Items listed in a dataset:
--- --- ---
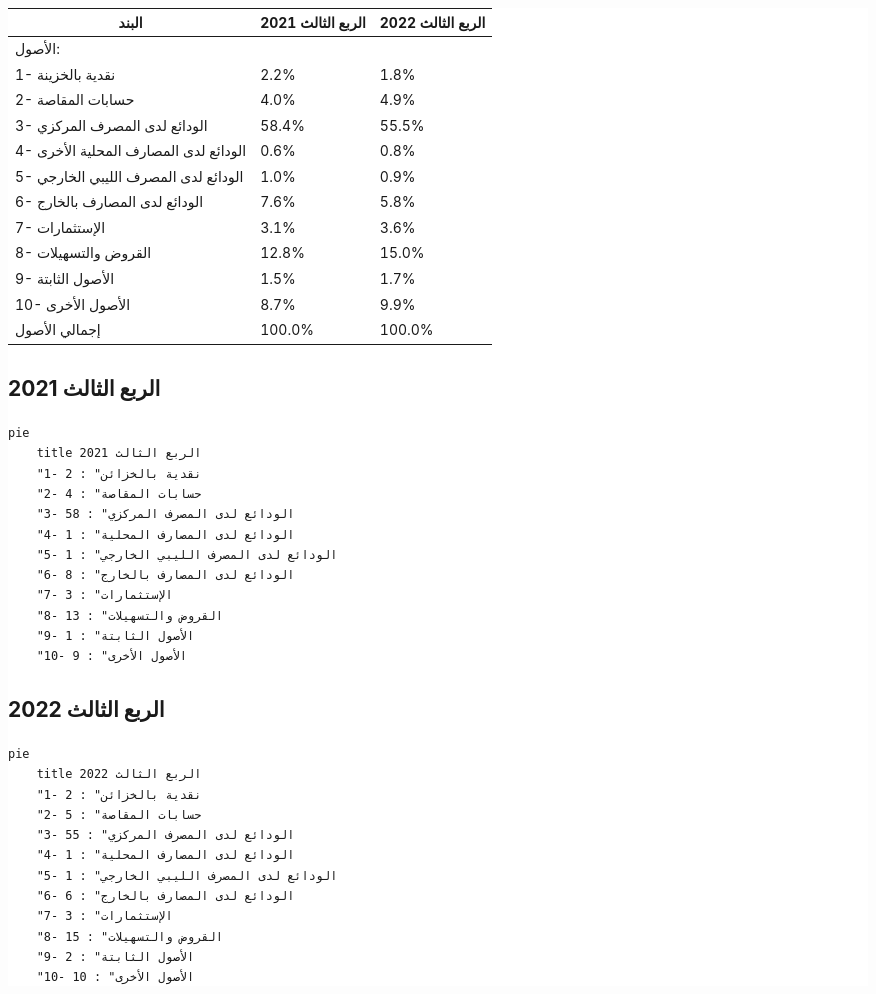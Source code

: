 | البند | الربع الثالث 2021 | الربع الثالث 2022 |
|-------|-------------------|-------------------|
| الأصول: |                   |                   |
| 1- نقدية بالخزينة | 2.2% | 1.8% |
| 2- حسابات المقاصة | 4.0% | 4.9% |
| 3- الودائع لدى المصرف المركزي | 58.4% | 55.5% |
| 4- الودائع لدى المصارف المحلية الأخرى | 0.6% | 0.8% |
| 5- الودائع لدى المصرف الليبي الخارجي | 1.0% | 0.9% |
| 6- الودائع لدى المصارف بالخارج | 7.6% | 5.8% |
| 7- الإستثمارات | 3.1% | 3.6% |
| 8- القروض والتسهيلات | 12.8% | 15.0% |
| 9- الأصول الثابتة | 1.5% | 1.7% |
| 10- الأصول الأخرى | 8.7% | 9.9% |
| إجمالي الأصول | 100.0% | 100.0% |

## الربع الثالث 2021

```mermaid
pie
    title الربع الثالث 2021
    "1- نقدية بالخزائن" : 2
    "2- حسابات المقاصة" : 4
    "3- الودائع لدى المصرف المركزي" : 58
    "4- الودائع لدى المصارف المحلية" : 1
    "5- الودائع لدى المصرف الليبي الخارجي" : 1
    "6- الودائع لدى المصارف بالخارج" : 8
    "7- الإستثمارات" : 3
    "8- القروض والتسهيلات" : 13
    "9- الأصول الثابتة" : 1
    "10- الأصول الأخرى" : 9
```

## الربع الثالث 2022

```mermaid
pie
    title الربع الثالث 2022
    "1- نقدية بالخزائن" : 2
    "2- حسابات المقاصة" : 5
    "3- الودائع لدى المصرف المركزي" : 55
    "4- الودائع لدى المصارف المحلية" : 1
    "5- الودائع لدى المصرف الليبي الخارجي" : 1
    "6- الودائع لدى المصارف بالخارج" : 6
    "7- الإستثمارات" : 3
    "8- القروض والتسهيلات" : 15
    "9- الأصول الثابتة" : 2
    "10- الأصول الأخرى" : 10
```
--- --- ---
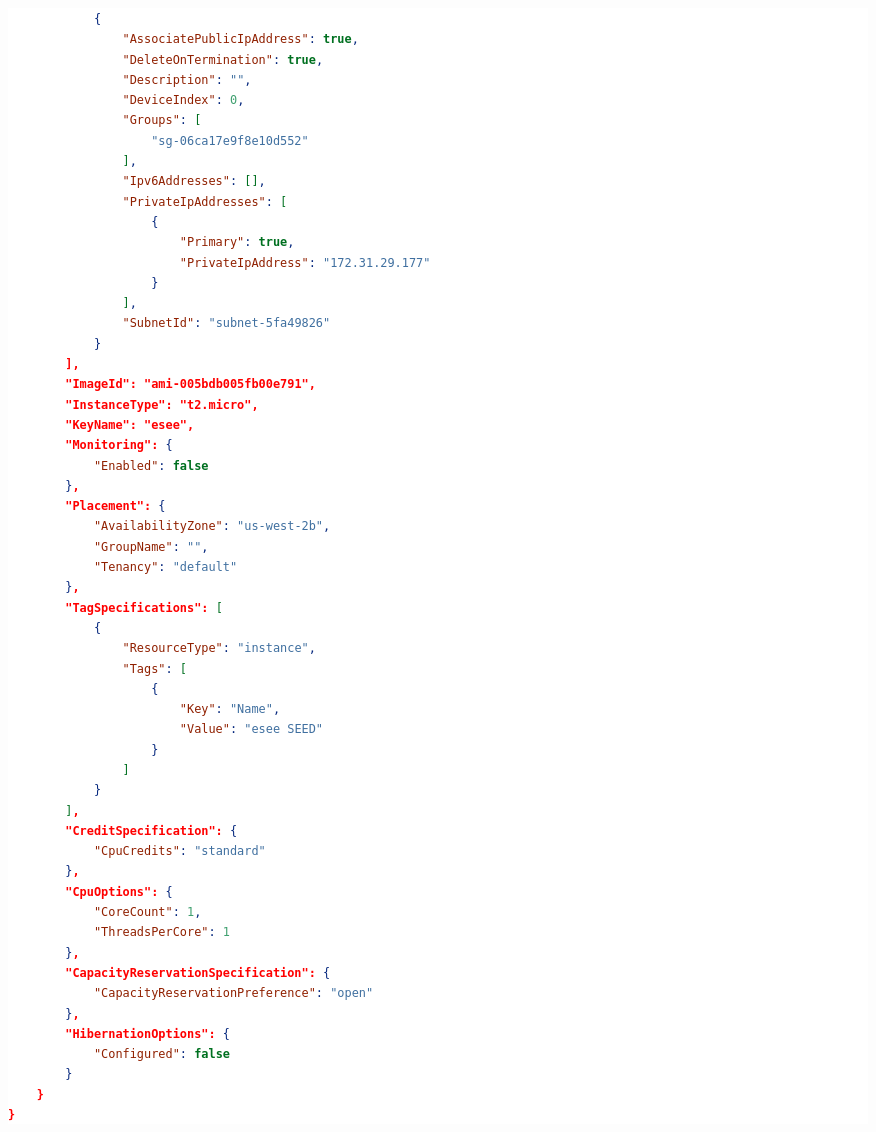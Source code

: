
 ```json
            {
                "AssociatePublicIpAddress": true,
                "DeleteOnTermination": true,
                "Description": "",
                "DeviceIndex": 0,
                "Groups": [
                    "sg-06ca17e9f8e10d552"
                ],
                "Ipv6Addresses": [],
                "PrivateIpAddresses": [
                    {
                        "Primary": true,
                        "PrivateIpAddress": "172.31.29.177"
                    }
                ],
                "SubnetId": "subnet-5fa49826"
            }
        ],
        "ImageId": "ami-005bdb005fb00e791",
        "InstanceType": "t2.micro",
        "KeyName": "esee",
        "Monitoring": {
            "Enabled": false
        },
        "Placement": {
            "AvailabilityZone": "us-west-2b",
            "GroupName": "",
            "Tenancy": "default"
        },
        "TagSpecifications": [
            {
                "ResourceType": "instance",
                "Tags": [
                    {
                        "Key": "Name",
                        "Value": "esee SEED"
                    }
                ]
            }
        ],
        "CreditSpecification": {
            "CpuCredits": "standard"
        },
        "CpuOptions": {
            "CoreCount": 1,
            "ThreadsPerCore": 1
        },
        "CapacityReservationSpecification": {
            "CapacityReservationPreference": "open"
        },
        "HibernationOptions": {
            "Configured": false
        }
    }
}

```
--- --- ---
**YOUR INSTRUCTIONS**
Read through the entries and copy every line that includes "true".

**ANSWER BOX**
                "AssociatePublicIpAddress": true,
                "DeleteOnTermination": true,
                        "Primary": true,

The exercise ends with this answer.